一人ひとりの生活の様子、考え方とか、嫌がっていることとか、嬉しいこととか、見れるようになりましたね。 

その変化は、ワダさん自身のやりがいに対しても影響がありましたか?

私たち普通の人でもそうですけど、認知症の方々は思いを前面に押し出すことが難しいと思うんです。

それでも、認知症の方々も「自分」というものはちゃんと持っていらっしゃっいます。

「それを表現するのができない方がいる」というのを考えた時に、「本当に今、見えているものが
全てなのか」ということを考えるようになりました。

「本当はもっと違うことを考えているんじゃないだろうか」ということですね。

そこの部分まで突き詰めて、話を聞かせてもらったりとか、表情を見させてもらったりとかするようになりました。

逆に転職後に感じたギャップやデメリットに感じた点はありますか?

個人的には転職におけるデメリットは、あまり考えないんですよね。

自分自身がこうしていきたい、ああしていきたい、この面でスキルアップしたい、という風に転職を考えるほうなので。
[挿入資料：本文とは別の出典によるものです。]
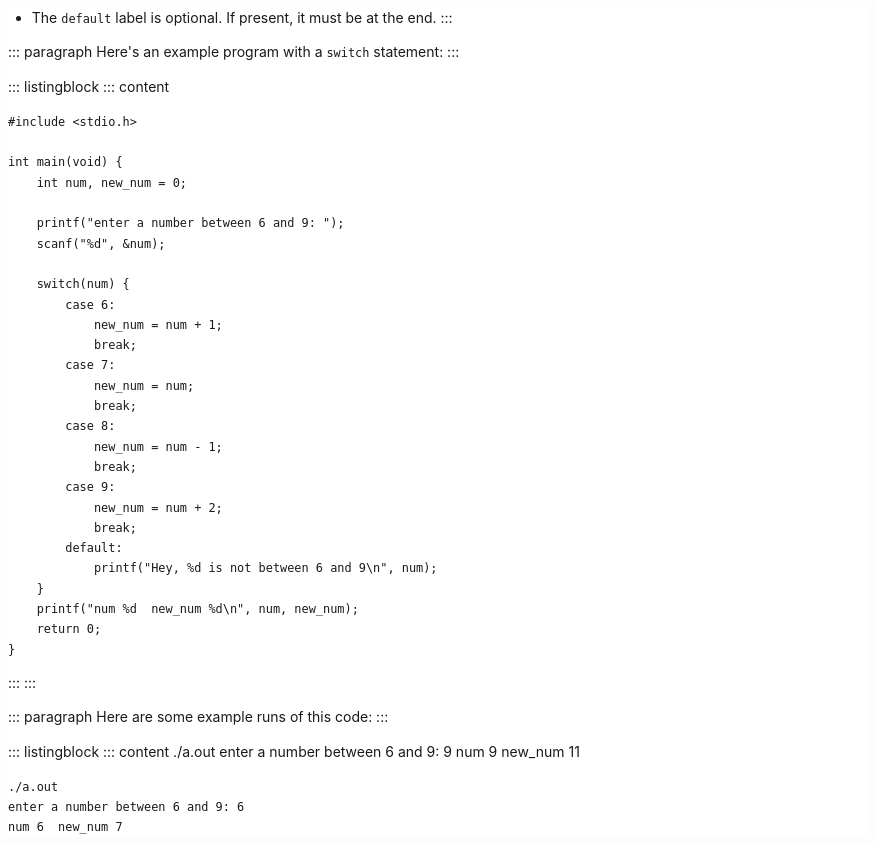 -   The `default` label is optional. If present, it must be at the end.
:::

::: paragraph
Here's an example program with a `switch` statement:
:::

::: listingblock
::: content
``` {.highlightjs .highlight}
#include <stdio.h>

int main(void) {
    int num, new_num = 0;

    printf("enter a number between 6 and 9: ");
    scanf("%d", &num);

    switch(num) {
        case 6:
            new_num = num + 1;
            break;
        case 7:
            new_num = num;
            break;
        case 8:
            new_num = num - 1;
            break;
        case 9:
            new_num = num + 2;
            break;
        default:
            printf("Hey, %d is not between 6 and 9\n", num);
    }
    printf("num %d  new_num %d\n", num, new_num);
    return 0;
}
```
:::
:::

::: paragraph
Here are some example runs of this code:
:::

::: listingblock
::: content
    ./a.out
    enter a number between 6 and 9: 9
    num 9  new_num 11

    ./a.out
    enter a number between 6 and 9: 6
    num 6  new_num 7
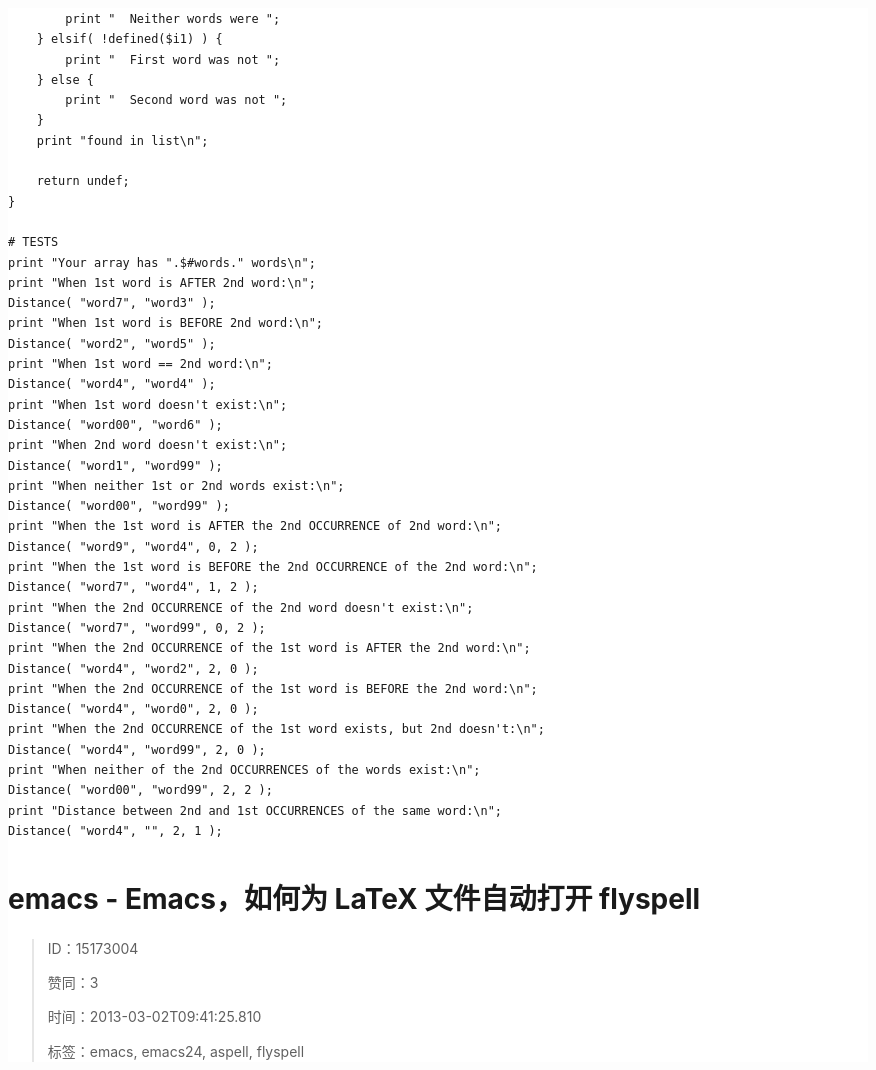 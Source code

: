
 ```
        print "  Neither words were ";
    } elsif( !defined($i1) ) {
        print "  First word was not ";
    } else {
        print "  Second word was not ";
    }
    print "found in list\n";

    return undef;
}

# TESTS
print "Your array has ".$#words." words\n";
print "When 1st word is AFTER 2nd word:\n";
Distance( "word7", "word3" );
print "When 1st word is BEFORE 2nd word:\n";
Distance( "word2", "word5" );
print "When 1st word == 2nd word:\n";
Distance( "word4", "word4" );
print "When 1st word doesn't exist:\n";
Distance( "word00", "word6" );
print "When 2nd word doesn't exist:\n";
Distance( "word1", "word99" );
print "When neither 1st or 2nd words exist:\n";
Distance( "word00", "word99" );
print "When the 1st word is AFTER the 2nd OCCURRENCE of 2nd word:\n";
Distance( "word9", "word4", 0, 2 );
print "When the 1st word is BEFORE the 2nd OCCURRENCE of the 2nd word:\n";
Distance( "word7", "word4", 1, 2 );
print "When the 2nd OCCURRENCE of the 2nd word doesn't exist:\n";
Distance( "word7", "word99", 0, 2 );
print "When the 2nd OCCURRENCE of the 1st word is AFTER the 2nd word:\n";
Distance( "word4", "word2", 2, 0 );
print "When the 2nd OCCURRENCE of the 1st word is BEFORE the 2nd word:\n";
Distance( "word4", "word0", 2, 0 );
print "When the 2nd OCCURRENCE of the 1st word exists, but 2nd doesn't:\n";
Distance( "word4", "word99", 2, 0 );
print "When neither of the 2nd OCCURRENCES of the words exist:\n";
Distance( "word00", "word99", 2, 2 );
print "Distance between 2nd and 1st OCCURRENCES of the same word:\n";
Distance( "word4", "", 2, 1 ); 
```

# emacs - Emacs，如何为 LaTeX 文件自动打开 flyspell

> ID：15173004
> 
> 赞同：3
> 
> 时间：2013-03-02T09:41:25.810
> 
> 标签：emacs, emacs24, aspell, flyspell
ただ、周りの人から見ると落ち着かない人という風に見られるみたいで。

特に年代の高い人からですね。

「落ち着いてやればいいのに」と言われることは、ありましたね。

ただ、福祉業界は一般企業とは違う、ある意味特殊な場所だと思うんです。

「一箇所で長年経験を積んで」ということではなくて、色んな施設を経験して培ったものを活かしていく、ということができる業界です。

自分の状況を考えて「自分ができることは何か」「持っているもので他にできることはないか」と考えた時に、一つの選択肢として転職をするのは良いことだと思っています。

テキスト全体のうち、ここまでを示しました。